Start of Block

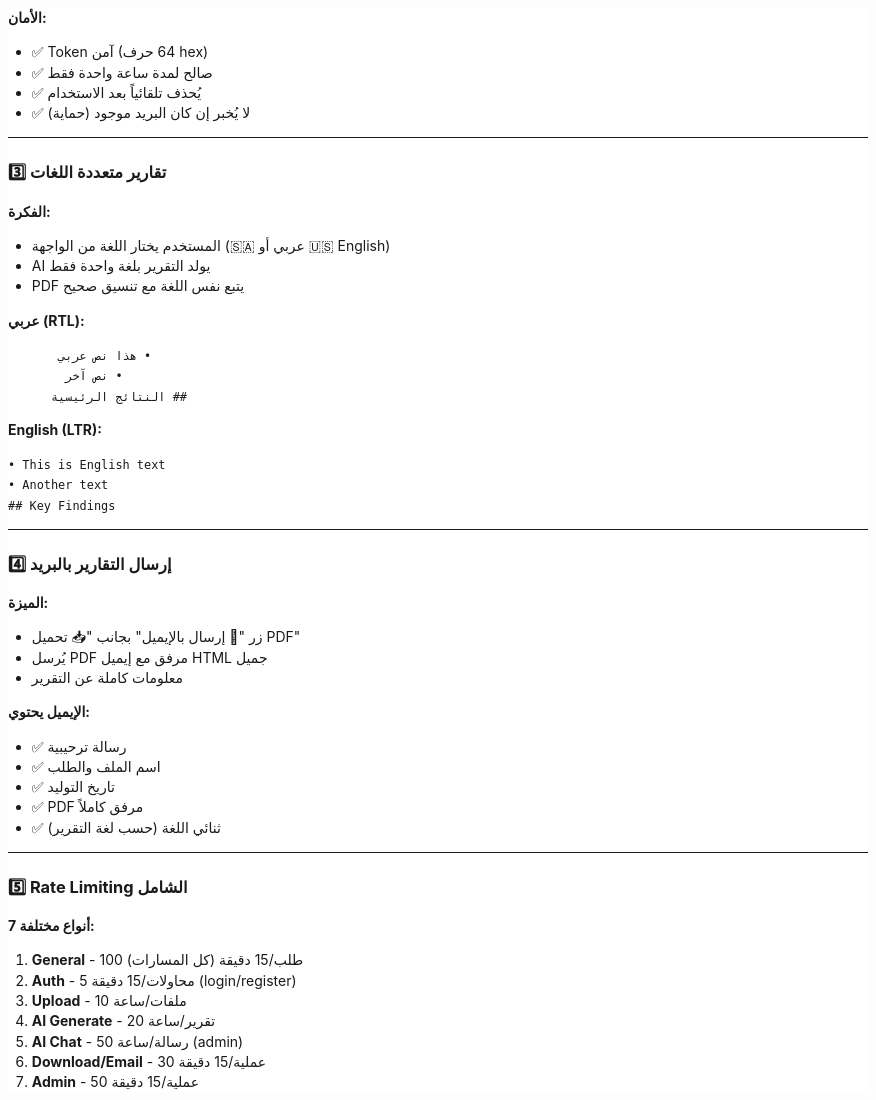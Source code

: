 **الأمان:**
- ✅ Token آمن (64 حرف hex)
- ✅ صالح لمدة ساعة واحدة فقط
- ✅ يُحذف تلقائياً بعد الاستخدام
- ✅ لا يُخبر إن كان البريد موجود (حماية)

---

### 3️⃣ تقارير متعددة اللغات

**الفكرة:**
- المستخدم يختار اللغة من الواجهة (🇸🇦 عربي أو 🇺🇸 English)
- AI يولد التقرير بلغة واحدة فقط
- PDF يتبع نفس اللغة مع تنسيق صحيح

**عربي (RTL):**
```
       هذا نص عربي •
        نص آخر •
      النتائج الرئيسية ##
```

**English (LTR):**
```
• This is English text
• Another text
## Key Findings
```

---

### 4️⃣ إرسال التقارير بالبريد

**الميزة:**
- زر "📧 إرسال بالإيميل" بجانب "📥 تحميل PDF"
- يُرسل PDF مرفق مع إيميل HTML جميل
- معلومات كاملة عن التقرير

**الإيميل يحتوي:**
- ✅ رسالة ترحيبية
- ✅ اسم الملف والطلب
- ✅ تاريخ التوليد
- ✅ PDF مرفق كاملاً
- ✅ ثنائي اللغة (حسب لغة التقرير)

---

### 5️⃣ Rate Limiting الشامل

**7 أنواع مختلفة:**

1. **General** - 100 طلب/15 دقيقة (كل المسارات)
2. **Auth** - 5 محاولات/15 دقيقة (login/register)
3. **Upload** - 10 ملفات/ساعة
4. **AI Generate** - 20 تقرير/ساعة
5. **AI Chat** - 50 رسالة/ساعة (admin)
6. **Download/Email** - 30 عملية/15 دقيقة
7. **Admin** - 50 عملية/15 دقيقة
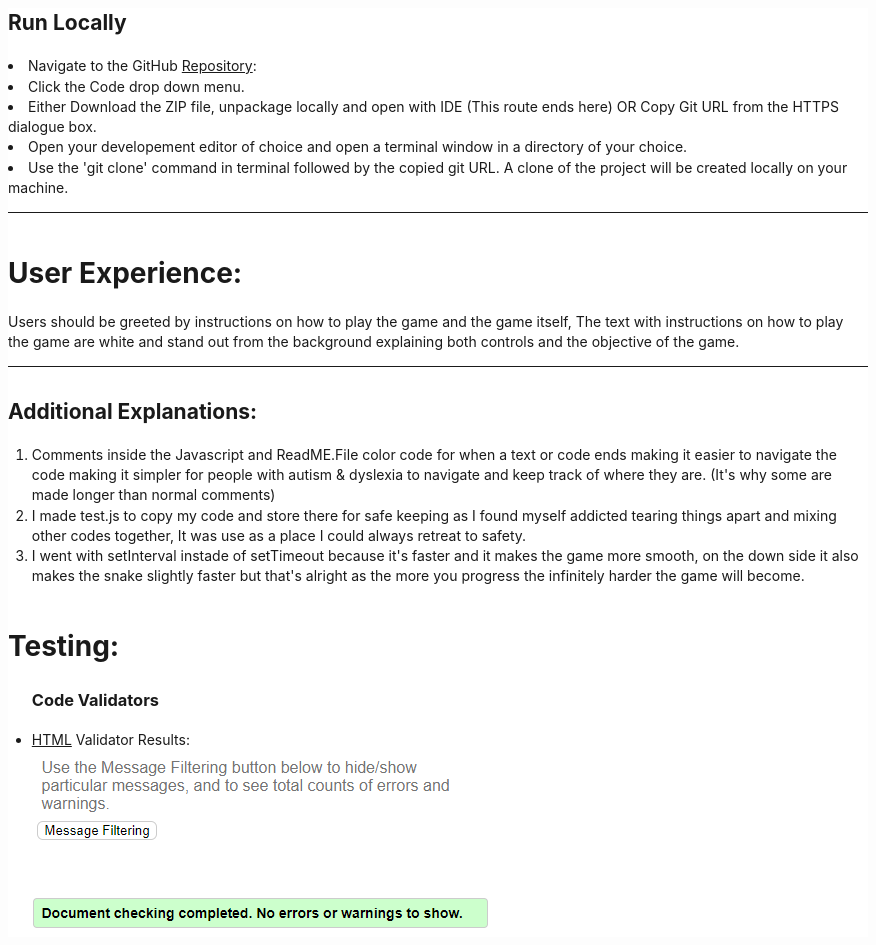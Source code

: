 <h2>Run Locally</h2><li>Navigate to the GitHub <a href="#" target="_blank">Repository</a>:</li>
<li>Click the Code drop down menu.</li>
<li>Either Download the ZIP file, unpackage locally and open with IDE (This route ends here) OR Copy Git URL from the HTTPS dialogue box.</li>
<li>Open your developement editor of choice and open a terminal window in a directory of your choice.</li>
<li>Use the 'git clone' command in terminal followed by the copied git URL.
A clone of the project will be created locally on your machine.</li></ul><hr>


<h1>User Experience:</h1>
<p>Users should be greeted by instructions on how to play the game and the game itself, The text with instructions on how to play the game are white and stand out from the background explaining both controls and the objective of the game.</p><hr>

<h2>Additional Explanations:</h2>
<ol>
<li>Comments inside the Javascript and ReadME.File color code for when a text or code ends making it easier to navigate the code making it simpler for people with autism & dyslexia to navigate and keep track of where they are. (It's why some are made longer than normal comments)</li>
<li>I made test.js to copy my code and store there for safe keeping as I found myself addicted tearing things apart and mixing other codes together, It was use as a place I could always retreat to safety.</li>
<li>I went with setInterval instade of setTimeout because it's faster and it makes the game more smooth, on the down side it also makes the snake slightly faster but that's alright as the more you progress the infinitely harder the game will become.</li>
</ol>

<h1>Testing:</h1>
<ul>
<h3>Code Validators</h3>
<li><a href="https://validator.w3.org/nu/#textarea" target="_blank">HTML</a> Validator Results:</li><img src="./assets/images/validators/HTMLValidator.png">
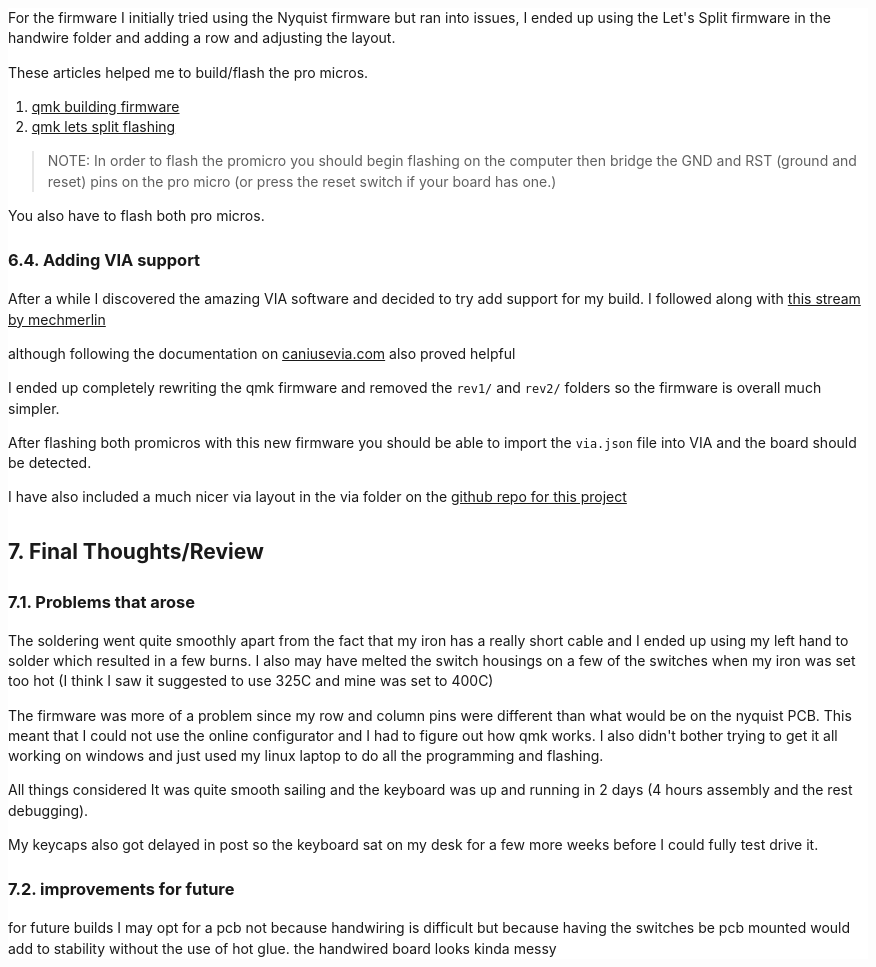 For the firmware I initially tried using the Nyquist firmware but ran into issues, I ended up using the Let's Split firmware in the handwire folder and adding a row and adjusting the layout.

These articles helped me to build/flash the pro micros.

1. [qmk building firmware](https://docs.qmk.fm/#/newbs_building_firmware)
2. [qmk lets split flashing](https://github.com/qmk/qmk_firmware/tree/master/keyboards/lets_split#flashing)

>NOTE:
>In order to flash the promicro you should begin flashing on the computer then bridge the GND and RST (ground and reset) pins on the pro micro (or press the reset switch if your board has one.)

You also have to flash both pro micros.

### 6.4. Adding VIA support

After a while I discovered the amazing VIA software and decided to try add support for my build.
I followed along with [this stream by mechmerlin](https://www.youtube.com/watch?v=KQCJmRKr13Y)

although following the documentation on [caniusevia.com](https://caniusevia.com/docs/specification/) also proved helpful

I ended up completely rewriting the qmk firmware and removed the ``rev1/`` and ``rev2/`` folders so the firmware is overall much simpler.

After flashing both promicros with this new firmware you should be able to import the ``via.json`` file into VIA and the board should be detected.

I have also included a much nicer via layout in the via folder on the [github repo for this project](https://github.com/kevin-nel/split-ortholinear)

## 7. Final Thoughts/Review

### 7.1. Problems that arose

The soldering went quite smoothly apart from the fact that my iron has a really short cable and I ended up using my left hand to solder which resulted in a few burns. I also may have melted the switch housings on a few of the switches when my iron was set too hot (I think I saw it suggested to use 325C and mine was set to 400C)

The firmware was more of a problem since my row and column pins were different than what would be on the nyquist PCB.
This meant that I could not use the online configurator and I had to figure out how qmk works.
I also didn't bother trying to get it all working on windows and just used my linux laptop to do all the programming and flashing.

All things considered It was quite smooth sailing and the keyboard was up and running in 2 days (4 hours assembly and the rest debugging).

My keycaps also got delayed in post so the keyboard sat on my desk for a few more weeks before I could fully test drive it.

### 7.2. improvements for future

for future builds I may opt for a pcb not because handwiring is difficult but because having the switches be pcb mounted would add to stability without the use of hot glue. the handwired board looks kinda messy
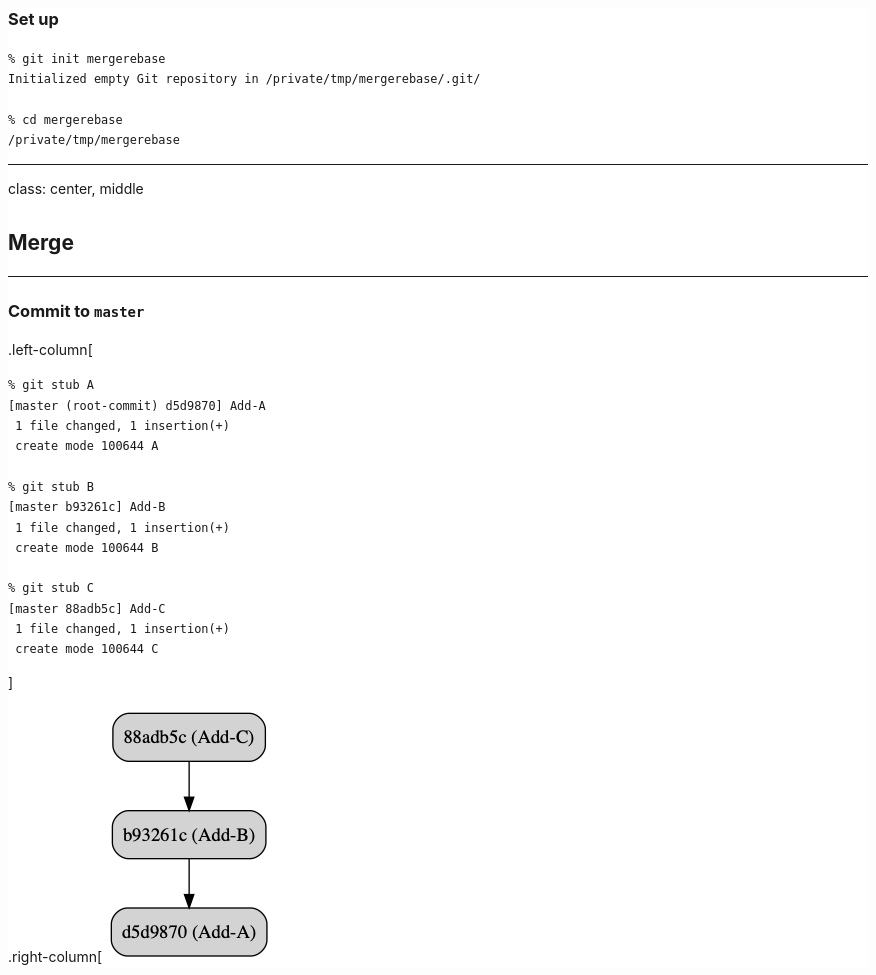 
### Set up

```
% git init mergerebase
Initialized empty Git repository in /private/tmp/mergerebase/.git/

% cd mergerebase
/private/tmp/mergerebase
```

---

class: center, middle

## Merge

---

### Commit to `master`

.left-column[
```
% git stub A
[master (root-commit) d5d9870] Add-A
 1 file changed, 1 insertion(+)
 create mode 100644 A

% git stub B
[master b93261c] Add-B
 1 file changed, 1 insertion(+)
 create mode 100644 B

% git stub C
[master 88adb5c] Add-C
 1 file changed, 1 insertion(+)
 create mode 100644 C
```
]

.right-column[
<img src="./img/A-B-C.png">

End of Block

YOUR GOAL> Without including any pictures, reproduce the listing exactly.

SOLUTION BELOW>
Source code

: **الأمان:**
- ✅ Token آمن (64 حرف hex)
- ✅ صالح لمدة ساعة واحدة فقط
- ✅ يُحذف تلقائياً بعد الاستخدام
- ✅ لا يُخبر إن كان البريد موجود (حماية)

---

### 3️⃣ تقارير متعددة اللغات

**الفكرة:**
- المستخدم يختار اللغة من الواجهة (🇸🇦 عربي أو 🇺🇸 English)
- AI يولد التقرير بلغة واحدة فقط
- PDF يتبع نفس اللغة مع تنسيق صحيح

**عربي (RTL):**
```
       هذا نص عربي •
        نص آخر •
      النتائج الرئيسية ##
```

**English (LTR):**
```
• This is English text
• Another text
## Key Findings
```

---

### 4️⃣ إرسال التقارير بالبريد

**الميزة:**
- زر "📧 إرسال بالإيميل" بجانب "📥 تحميل PDF"
- يُرسل PDF مرفق مع إيميل HTML جميل
- معلومات كاملة عن التقرير

**الإيميل يحتوي:**
- ✅ رسالة ترحيبية
- ✅ اسم الملف والطلب
- ✅ تاريخ التوليد
- ✅ PDF مرفق كاملاً
- ✅ ثنائي اللغة (حسب لغة التقرير)

---

### 5️⃣ Rate Limiting الشامل

**7 أنواع مختلفة:**

1. **General** - 100 طلب/15 دقيقة (كل المسارات)
2. **Auth** - 5 محاولات/15 دقيقة (login/register)
3. **Upload** - 10 ملفات/ساعة
4. **AI Generate** - 20 تقرير/ساعة
5. **AI Chat** - 50 رسالة/ساعة (admin)
6. **Download/Email** - 30 عملية/15 دقيقة
7. **Admin** - 50 عملية/15 دقيقة
Source code

: <h2>Run Locally</h2><li>Navigate to the GitHub <a href="#" target="_blank">Repository</a>:</li>
<li>Click the Code drop down menu.</li>
<li>Either Download the ZIP file, unpackage locally and open with IDE (This route ends here) OR Copy Git URL from the HTTPS dialogue box.</li>
<li>Open your developement editor of choice and open a terminal window in a directory of your choice.</li>
<li>Use the 'git clone' command in terminal followed by the copied git URL.
A clone of the project will be created locally on your machine.</li></ul><hr>


<h1>User Experience:</h1>
<p>Users should be greeted by instructions on how to play the game and the game itself, The text with instructions on how to play the game are white and stand out from the background explaining both controls and the objective of the game.</p><hr>

<h2>Additional Explanations:</h2>
<ol>
<li>Comments inside the Javascript and ReadME.File color code for when a text or code ends making it easier to navigate the code making it simpler for people with autism & dyslexia to navigate and keep track of where they are. (It's why some are made longer than normal comments)</li>
<li>I made test.js to copy my code and store there for safe keeping as I found myself addicted tearing things apart and mixing other codes together, It was use as a place I could always retreat to safety.</li>
<li>I went with setInterval instade of setTimeout because it's faster and it makes the game more smooth, on the down side it also makes the snake slightly faster but that's alright as the more you progress the infinitely harder the game will become.</li>
</ol>

<h1>Testing:</h1>
<ul>
<h3>Code Validators</h3>
<li><a href="https://validator.w3.org/nu/#textarea" target="_blank">HTML</a> Validator Results:</li><img src="./assets/images/validators/HTMLValidator.png">
 For the firmware I initially tried using the Nyquist firmware but ran into issues, I ended up using the Let's Split firmware in the handwire folder and adding a row and adjusting the layout.

These articles helped me to build/flash the pro micros.

1. [qmk building firmware](https://docs.qmk.fm/#/newbs_building_firmware)
2. [qmk lets split flashing](https://github.com/qmk/qmk_firmware/tree/master/keyboards/lets_split#flashing)

>NOTE:
>In order to flash the promicro you should begin flashing on the computer then bridge the GND and RST (ground and reset) pins on the pro micro (or press the reset switch if your board has one.)

You also have to flash both pro micros.

### 6.4. Adding VIA support

After a while I discovered the amazing VIA software and decided to try add support for my build.
I followed along with [this stream by mechmerlin](https://www.youtube.com/watch?v=KQCJmRKr13Y)

although following the documentation on [caniusevia.com](https://caniusevia.com/docs/specification/) also proved helpful

I ended up completely rewriting the qmk firmware and removed the ``rev1/`` and ``rev2/`` folders so the firmware is overall much simpler.

After flashing both promicros with this new firmware you should be able to import the ``via.json`` file into VIA and the board should be detected.

I have also included a much nicer via layout in the via folder on the [github repo for this project](https://github.com/kevin-nel/split-ortholinear)

## 7. Final Thoughts/Review

### 7.1. Problems that arose

The soldering went quite smoothly apart from the fact that my iron has a really short cable and I ended up using my left hand to solder which resulted in a few burns. I also may have melted the switch housings on a few of the switches when my iron was set too hot (I think I saw it suggested to use 325C and mine was set to 400C)

The firmware was more of a problem since my row and column pins were different than what would be on the nyquist PCB.
This meant that I could not use the online configurator and I had to figure out how qmk works.
I also didn't bother trying to get it all working on windows and just used my linux laptop to do all the programming and flashing.

All things considered It was quite smooth sailing and the keyboard was up and running in 2 days (4 hours assembly and the rest debugging).

My keycaps also got delayed in post so the keyboard sat on my desk for a few more weeks before I could fully test drive it.

### 7.2. improvements for future

for future builds I may opt for a pcb not because handwiring is difficult but because having the switches be pcb mounted would add to stability without the use of hot glue. the handwired board looks kinda messy
### Set up

```
% git init mergerebase
Initialized empty Git repository in /private/tmp/mergerebase/.git/

% cd mergerebase
/private/tmp/mergerebase
```

---

class: center, middle

## Merge

---

### Commit to `master`

.left-column[
```
% git stub A
[master (root-commit) d5d9870] Add-A
 1 file changed, 1 insertion(+)
 create mode 100644 A

% git stub B
[master b93261c] Add-B
 1 file changed, 1 insertion(+)
 create mode 100644 B

% git stub C
[master 88adb5c] Add-C
 1 file changed, 1 insertion(+)
 create mode 100644 C
```
]

.right-column[
<img src="./img/A-B-C.png">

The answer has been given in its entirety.